The Man Behind The Curtain – The Best Restaurant in Leeds
There have been many good – and indeed great – reviews of ‘The Man Behind The Curtain’, the Leeds restaurant from Noma-experienced Michael O’Hare, but it really was so good that I felt it was an injustice not to add mine!
The whole night was an unusual journey of discovery quite unlike the usual meal out. From the moment you are admitted to the closed clothes shop on Vicar Lane and escorted past the rails of designer items to the lift (shades of excited spookiness in closed shops after dark) you feel as though you are part of a theatrical experience. As you step out of the lift to the long, graffiti-decorated restaurant and are greeted by serving staff in shiny golden heels or silver boots, the experience just gets better and better.

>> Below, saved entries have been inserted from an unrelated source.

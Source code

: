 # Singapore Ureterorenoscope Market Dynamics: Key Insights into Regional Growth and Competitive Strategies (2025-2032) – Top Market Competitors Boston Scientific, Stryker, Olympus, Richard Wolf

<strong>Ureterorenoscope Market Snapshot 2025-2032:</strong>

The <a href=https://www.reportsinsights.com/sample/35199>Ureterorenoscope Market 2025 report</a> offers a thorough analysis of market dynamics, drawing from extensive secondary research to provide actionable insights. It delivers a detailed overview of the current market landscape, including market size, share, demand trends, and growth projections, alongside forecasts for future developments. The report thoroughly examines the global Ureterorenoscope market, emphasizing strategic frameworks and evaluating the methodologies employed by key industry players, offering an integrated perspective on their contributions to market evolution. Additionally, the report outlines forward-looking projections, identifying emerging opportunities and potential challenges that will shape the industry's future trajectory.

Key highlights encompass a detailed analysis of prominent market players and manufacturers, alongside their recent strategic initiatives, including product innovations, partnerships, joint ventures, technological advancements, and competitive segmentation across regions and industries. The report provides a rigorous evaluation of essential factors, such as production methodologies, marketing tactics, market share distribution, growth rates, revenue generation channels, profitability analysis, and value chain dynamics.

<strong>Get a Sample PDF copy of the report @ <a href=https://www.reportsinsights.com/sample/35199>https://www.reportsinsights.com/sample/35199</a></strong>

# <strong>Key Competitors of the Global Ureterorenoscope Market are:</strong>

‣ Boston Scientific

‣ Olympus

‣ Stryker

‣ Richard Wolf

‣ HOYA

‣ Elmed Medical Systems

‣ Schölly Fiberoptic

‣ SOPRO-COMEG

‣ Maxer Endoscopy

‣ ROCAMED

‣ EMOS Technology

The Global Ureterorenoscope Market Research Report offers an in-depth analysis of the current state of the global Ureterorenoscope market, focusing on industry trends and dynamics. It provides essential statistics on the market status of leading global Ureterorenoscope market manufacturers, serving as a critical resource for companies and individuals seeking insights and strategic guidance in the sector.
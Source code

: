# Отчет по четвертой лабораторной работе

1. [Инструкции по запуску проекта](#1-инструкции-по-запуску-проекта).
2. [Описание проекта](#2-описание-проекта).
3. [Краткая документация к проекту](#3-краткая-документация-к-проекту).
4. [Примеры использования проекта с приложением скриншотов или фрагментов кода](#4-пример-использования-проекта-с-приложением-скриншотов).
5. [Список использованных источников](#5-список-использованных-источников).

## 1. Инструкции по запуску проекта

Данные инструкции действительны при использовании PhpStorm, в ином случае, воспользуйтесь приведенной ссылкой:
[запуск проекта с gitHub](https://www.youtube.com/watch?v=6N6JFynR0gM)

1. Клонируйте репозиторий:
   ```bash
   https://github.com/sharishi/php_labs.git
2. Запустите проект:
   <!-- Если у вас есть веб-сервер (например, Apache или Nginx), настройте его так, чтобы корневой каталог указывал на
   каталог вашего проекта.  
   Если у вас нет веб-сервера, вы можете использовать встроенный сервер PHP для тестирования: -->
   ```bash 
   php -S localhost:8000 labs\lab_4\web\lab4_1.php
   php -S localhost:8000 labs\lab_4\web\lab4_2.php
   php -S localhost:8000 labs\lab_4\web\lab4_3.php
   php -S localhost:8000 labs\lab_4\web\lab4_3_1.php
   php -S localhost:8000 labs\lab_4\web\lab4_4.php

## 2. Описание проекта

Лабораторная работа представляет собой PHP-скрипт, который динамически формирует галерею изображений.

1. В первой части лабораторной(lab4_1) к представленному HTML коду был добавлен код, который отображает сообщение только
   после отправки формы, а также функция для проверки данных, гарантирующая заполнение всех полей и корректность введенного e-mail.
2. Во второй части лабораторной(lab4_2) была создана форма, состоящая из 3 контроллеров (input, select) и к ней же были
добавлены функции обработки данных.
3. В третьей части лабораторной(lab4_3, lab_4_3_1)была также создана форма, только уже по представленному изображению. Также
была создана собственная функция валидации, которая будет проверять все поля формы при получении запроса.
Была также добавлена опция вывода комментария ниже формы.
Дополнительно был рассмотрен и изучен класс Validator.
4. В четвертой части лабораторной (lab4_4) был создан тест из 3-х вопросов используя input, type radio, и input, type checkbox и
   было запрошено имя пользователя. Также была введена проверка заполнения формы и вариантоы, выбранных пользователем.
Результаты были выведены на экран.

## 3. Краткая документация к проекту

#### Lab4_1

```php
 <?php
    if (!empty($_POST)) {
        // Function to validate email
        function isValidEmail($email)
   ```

Tables are very well-spaced and good city views out of the windows over the rooftops of Leeds and back onto the developing Eastgate Quarter add to the enjoyment. Nothing is ordinary or usual during the 12-course tasting menu, which is good value, certainly by national standards, even if it may draw the odd splutter from some of the natives. Priced at £65 it is a treat, as is the available wine pairing which is both generous and unusual in its choices.
The food is the crazy mix we have come to expect from top chefs. You assume a white doughnut will be sweet, then find there’s a yummy savoury centre; the crusted black offering looking like it’s been spewn from a volcano turns out to be melt-in-the-mouth pork jowl. What makes it so great here is that not only is the setting exciting, the food innovative and clever, but it’s served in a novel way too…and of course, is all delicious.
The cutlery arrives for two courses in a box for you to distribute and the starters – scallop, cold and beautifully scented, and a broth of chorizo and grains – came on a silver branched structure that delights the eye and adds to the fun. Then another box of different cutlery and course after course of top quality, gorgeous and original combinations.
Incidentally if the meat/fish combinations are not for you they offer ‘different diet’ alternatives as they do if you’ve visited before and want to try something different (although the menu changes regularly). This flexible approach is typical of the modern, unfussy nature of the restaurant.
Staff are extremely informative about the menu and attentive without hovering; the toilets have pink and orange neon coloured toilet paper and the music is fabulously eclectic and adds to the experience, rather than simply being an irritating background buzz. You don’t get Jimi Hendrix at too many restaurants of this undoubted calibre.
In a world where things are increasingly “vanilla”, homogenised and safe, The Man Behind The Curtain is multi-coloured and singing! Go – it’s so much more than a brilliant meal out!